━━━━━ Source records

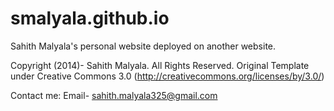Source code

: smalyala.github.io
==================
Sahith Malyala's personal website deployed on another website.

Copyright (2014)- Sahith Malyala. All Rights Reserved. Original Template under Creative Commons 3.0 (http://creativecommons.org/licenses/by/3.0/)

Contact me:
Email- sahith.malyala325@gmail.com



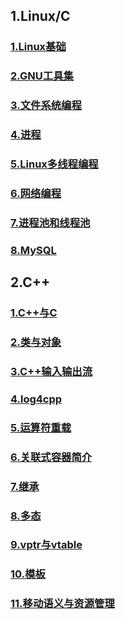 ## 1.Linux/C

### [1.Linux基础](https://charnarie.github.io/Learning-notes/HTML/1.Linux基础.html)  

### [2.GNU工具集](https://charnarie.github.io/Learning-notes/HTML/2.GNU工具集.html)  

### [3.文件系统编程](https://charnarie.github.io/Learning-notes/HTML/3.文件系统编程.html)  

### [4.进程](https://charnarie.github.io/Learning-notes/HTML/4.进程.html)  

### [5.Linux多线程编程](https://charnarie.github.io/Learning-notes/HTML/5.Linux多线程编程.html)

### [6.网络编程](https://charnarie.github.io/Learning-notes/HTML/6.网络编程.html)

### [7.进程池和线程池](https://charnarie.github.io/Learning-notes/HTML/7.进程池和线程池.html)

### [8.MySQL](https://charnarie.github.io/Learning-notes/HTML/8.MySQL.html)

## 2.C++

### [1.C++与C](https://charnarie.github.io/Learning-notes/HTML/1.C++与C.html)

### [2.类与对象](https://charnarie.github.io/Learning-notes/HTML/2.类与对象.html)

### [3.C++输入输出流](https://charnarie.github.io/Learning-notes/HTML/3.C++输入输出流.html)

### [4.log4cpp](https://charnarie.github.io/Learning-notes/HTML/4.log4cpp.html)

### [5.运算符重载](https://charnarie.github.io/Learning-notes/HTML/5.运算符重载.html)

### [6.关联式容器简介](https://charnarie.github.io/Learning-notes/HTML/6.关联式容器简介.html)

### [7.继承](https://charnarie.github.io/Learning-notes/HTML/7.继承.html)

### [8.多态](https://charnarie.github.io/Learning-notes/HTML/8.多态.html)

### [9.vptr与vtable](https://charnarie.github.io/Learning-notes/HTML/9.vptr与vtable.html)

### [10.模板](https://charnarie.github.io/Learning-notes/HTML/10.模板.html)

### [11.移动语义与资源管理](https://charnarie.github.io/Learning-notes/HTML/11.移动语义与资源管理.html)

━━━━━━━━━━

> _Required action_:
The records above should be written out in full and unchanged, except that pictures are dropped.

> _Exercise output_:
Source code

: smalyala.github.io
==================
Sahith Malyala's personal website deployed on another website.

Copyright (2014)- Sahith Malyala. All Rights Reserved. Original Template under Creative Commons 3.0 (http://creativecommons.org/licenses/by/3.0/)

Contact me:
Email- sahith.malyala325@gmail.com



 ## 1.Linux/C

### [1.Linux基础](https://charnarie.github.io/Learning-notes/HTML/1.Linux基础.html)  

### [2.GNU工具集](https://charnarie.github.io/Learning-notes/HTML/2.GNU工具集.html)  

### [3.文件系统编程](https://charnarie.github.io/Learning-notes/HTML/3.文件系统编程.html)  

### [4.进程](https://charnarie.github.io/Learning-notes/HTML/4.进程.html)  

### [5.Linux多线程编程](https://charnarie.github.io/Learning-notes/HTML/5.Linux多线程编程.html)

### [6.网络编程](https://charnarie.github.io/Learning-notes/HTML/6.网络编程.html)

### [7.进程池和线程池](https://charnarie.github.io/Learning-notes/HTML/7.进程池和线程池.html)

### [8.MySQL](https://charnarie.github.io/Learning-notes/HTML/8.MySQL.html)

## 2.C++

### [1.C++与C](https://charnarie.github.io/Learning-notes/HTML/1.C++与C.html)

### [2.类与对象](https://charnarie.github.io/Learning-notes/HTML/2.类与对象.html)

### [3.C++输入输出流](https://charnarie.github.io/Learning-notes/HTML/3.C++输入输出流.html)

### [4.log4cpp](https://charnarie.github.io/Learning-notes/HTML/4.log4cpp.html)

### [5.运算符重载](https://charnarie.github.io/Learning-notes/HTML/5.运算符重载.html)

### [6.关联式容器简介](https://charnarie.github.io/Learning-notes/HTML/6.关联式容器简介.html)

### [7.继承](https://charnarie.github.io/Learning-notes/HTML/7.继承.html)

### [8.多态](https://charnarie.github.io/Learning-notes/HTML/8.多态.html)

### [9.vptr与vtable](https://charnarie.github.io/Learning-notes/HTML/9.vptr与vtable.html)

### [10.模板](https://charnarie.github.io/Learning-notes/HTML/10.模板.html)

### [11.移动语义与资源管理](https://charnarie.github.io/Learning-notes/HTML/11.移动语义与资源管理.html)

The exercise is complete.